What to do » Gather from the listing below each line that includes the word "frame", and copy it.
┌──
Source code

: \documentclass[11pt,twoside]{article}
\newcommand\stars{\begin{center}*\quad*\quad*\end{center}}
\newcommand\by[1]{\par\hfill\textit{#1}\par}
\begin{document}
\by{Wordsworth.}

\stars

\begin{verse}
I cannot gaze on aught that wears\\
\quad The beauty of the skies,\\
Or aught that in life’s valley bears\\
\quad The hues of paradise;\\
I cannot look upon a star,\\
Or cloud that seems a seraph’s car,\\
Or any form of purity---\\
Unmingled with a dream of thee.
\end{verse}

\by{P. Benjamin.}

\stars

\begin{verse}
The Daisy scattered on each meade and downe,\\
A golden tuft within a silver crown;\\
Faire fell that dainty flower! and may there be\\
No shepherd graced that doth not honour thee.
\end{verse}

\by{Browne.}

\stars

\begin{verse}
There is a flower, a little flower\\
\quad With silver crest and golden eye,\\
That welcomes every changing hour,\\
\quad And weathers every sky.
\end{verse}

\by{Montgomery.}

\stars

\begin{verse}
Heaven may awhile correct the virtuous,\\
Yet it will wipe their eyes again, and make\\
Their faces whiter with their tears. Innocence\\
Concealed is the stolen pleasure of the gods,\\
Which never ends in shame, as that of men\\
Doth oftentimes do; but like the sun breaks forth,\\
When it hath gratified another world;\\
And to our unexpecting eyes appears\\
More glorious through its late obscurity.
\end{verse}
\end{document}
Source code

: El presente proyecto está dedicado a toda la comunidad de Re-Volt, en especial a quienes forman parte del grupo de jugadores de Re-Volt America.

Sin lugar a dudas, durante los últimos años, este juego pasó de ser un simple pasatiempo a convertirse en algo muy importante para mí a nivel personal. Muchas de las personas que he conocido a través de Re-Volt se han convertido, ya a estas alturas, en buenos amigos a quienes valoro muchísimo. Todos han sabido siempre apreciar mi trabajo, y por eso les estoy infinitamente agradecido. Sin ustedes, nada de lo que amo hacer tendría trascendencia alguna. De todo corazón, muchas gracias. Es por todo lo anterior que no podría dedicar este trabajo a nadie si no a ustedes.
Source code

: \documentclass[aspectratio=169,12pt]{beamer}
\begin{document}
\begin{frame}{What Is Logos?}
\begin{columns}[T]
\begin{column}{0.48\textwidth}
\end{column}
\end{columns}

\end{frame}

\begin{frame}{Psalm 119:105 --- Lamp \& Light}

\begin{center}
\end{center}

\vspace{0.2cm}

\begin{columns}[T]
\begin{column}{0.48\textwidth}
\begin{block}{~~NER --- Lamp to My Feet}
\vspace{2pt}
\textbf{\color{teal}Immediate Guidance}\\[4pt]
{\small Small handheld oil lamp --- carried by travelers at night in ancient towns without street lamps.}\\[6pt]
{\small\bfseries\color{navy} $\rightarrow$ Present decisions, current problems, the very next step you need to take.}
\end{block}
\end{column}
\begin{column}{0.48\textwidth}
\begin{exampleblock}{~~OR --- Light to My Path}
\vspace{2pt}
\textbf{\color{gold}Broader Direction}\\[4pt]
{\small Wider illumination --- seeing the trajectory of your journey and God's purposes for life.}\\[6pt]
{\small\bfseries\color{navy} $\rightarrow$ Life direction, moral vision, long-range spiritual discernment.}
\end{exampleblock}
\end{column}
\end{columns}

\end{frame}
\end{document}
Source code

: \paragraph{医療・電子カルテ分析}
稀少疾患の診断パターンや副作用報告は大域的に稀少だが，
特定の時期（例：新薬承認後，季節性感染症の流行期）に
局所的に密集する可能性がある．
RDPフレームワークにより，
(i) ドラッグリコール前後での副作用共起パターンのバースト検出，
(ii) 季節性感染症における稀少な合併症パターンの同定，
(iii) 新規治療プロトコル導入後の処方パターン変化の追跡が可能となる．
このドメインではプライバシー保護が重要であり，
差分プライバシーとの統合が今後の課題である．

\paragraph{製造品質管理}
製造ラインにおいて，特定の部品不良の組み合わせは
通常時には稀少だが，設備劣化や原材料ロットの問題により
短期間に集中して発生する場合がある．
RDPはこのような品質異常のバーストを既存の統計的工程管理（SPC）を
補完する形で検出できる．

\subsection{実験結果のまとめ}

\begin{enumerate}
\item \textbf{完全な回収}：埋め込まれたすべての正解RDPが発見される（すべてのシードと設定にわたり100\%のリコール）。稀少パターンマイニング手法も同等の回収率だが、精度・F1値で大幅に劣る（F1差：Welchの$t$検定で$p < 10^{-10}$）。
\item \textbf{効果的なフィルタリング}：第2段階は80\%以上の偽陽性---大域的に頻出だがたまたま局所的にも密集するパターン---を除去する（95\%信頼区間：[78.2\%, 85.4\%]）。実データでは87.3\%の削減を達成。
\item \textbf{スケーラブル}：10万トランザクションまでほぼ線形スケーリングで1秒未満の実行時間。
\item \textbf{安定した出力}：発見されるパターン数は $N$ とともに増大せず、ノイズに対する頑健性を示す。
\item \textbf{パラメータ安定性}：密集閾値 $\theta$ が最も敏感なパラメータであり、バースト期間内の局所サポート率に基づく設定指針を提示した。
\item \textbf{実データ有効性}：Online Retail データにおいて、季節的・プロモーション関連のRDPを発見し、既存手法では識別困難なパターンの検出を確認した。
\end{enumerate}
└──
Response »
\begin{frame}{What Is Logos?}
\end{frame}
\begin{frame}{Psalm 119:105 --- Lamp \& Light}
\end{frame}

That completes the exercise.